### ACTION ITEM:
Across the listing below, count the lines with "llbracket" in them. Write nothing but the number.

### DATASET ENTRIES:

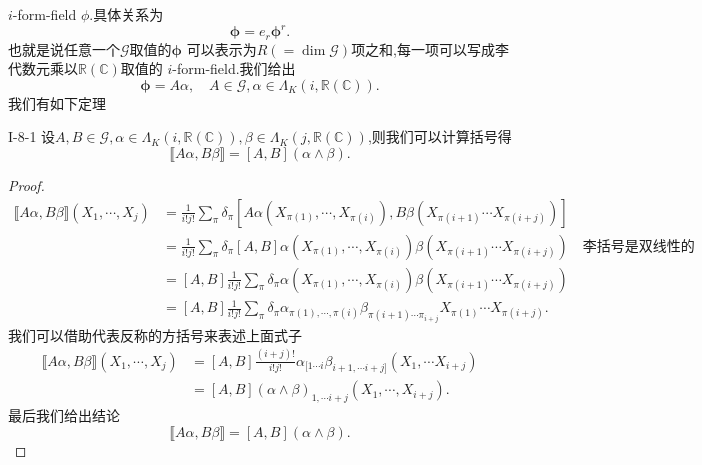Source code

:\documentclass[../main.tex]{subfiles}
\begin{document}
$i$-form-field $\phi$.具体关系为\[
  \bm{\phi} = e_r \bm{\phi}^r  
.\] 
也就是说任意一个$\mathscr{G}$取值的$\bm{\phi} $ 可以表示为$R(= \dim{\mathscr{G}})$项之和,每一项可以写成李代数元乘以$\mathbb{R}(\mathbb{C})$取值的 $i$-form-field.我们给出\[
  \bm{\phi} = A \alpha,\quad A\in \mathscr{G}, \alpha\in \Lambda_{K}(i,\mathbb{R}(\mathbb{C})) 
.\] 
我们有如下定理
\begin{theorem}
  {}{I-8-1} 
  设$A,B \in \mathscr{G},\alpha \in \Lambda_K(i,\mathbb{R}(\mathbb{C})),\beta \in \Lambda_K(j,\mathbb{R}(\mathbb{C}))$,则我们可以计算括号得 \[
    \llbracket A\alpha, B\beta\rrbracket = [A,B](\alpha \wedge \beta) 
  .\] 
\end{theorem}
\begin{proof}
  \begin{align*}
    \llbracket A\alpha ,B\beta \rrbracket (X_1,\cdots,X_j) & = \frac{1}{i!j!} \sum_{\pi} \delta_\pi[A\alpha(X_{\pi(1)},\cdots,X_{\pi(i)}),B\beta(X_{\pi(i+1)} \cdots X_{\pi(i+j)})]\\
                                                           & = \frac{1}{i!j!} \sum_{\pi} \delta_\pi[A,B]\alpha(X_{\pi(1)},\cdots,X_{\pi(i)})\beta(X_{\pi(i+1)} \cdots X_{\pi(i+j)}) \quad \text{李括号是双线性的}\\
                                                           & = [A,B]\frac{1}{i!j!} \sum_{\pi} \delta_\pi \alpha(X_{\pi(1)},\cdots,X_{\pi(i)})\beta(X_{\pi(i+1)} \cdots X_{\pi(i+j)}) \\
                                                           & = [A,B] \frac{1}{i!j!} \sum_{\pi} \delta_\pi \alpha_{\pi(1),\cdots,\pi(i)}\beta_{\pi(i+1)\cdots\pi_{i+j}} X_{\pi(1)} \cdots X_{\pi(i+j)}
  .\end{align*}
我们可以借助代表反称的方括号来表述上面式子
\begin{align*}
  \llbracket A\alpha ,B\beta \rrbracket (X_1,\cdots,X_j) & =  [A,B]\frac{(i+j)!}{i!j!} \alpha_{[1\cdots i}\beta_{i+1,\cdots i+j]}(X_1,\cdots X_{i+j})\\
                                                         & = [A,B](\alpha \wedge \beta)_{1,\cdots i+j}(X_1,\cdots,X_{i+j})
.\end{align*}
最后我们给出结论\[
  \llbracket A\alpha,B\beta \rrbracket = [A,B](\alpha\wedge \beta) 
.\] 
\end{proof}
\end{document}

### ANSWER TO THIS EXERCISE:
4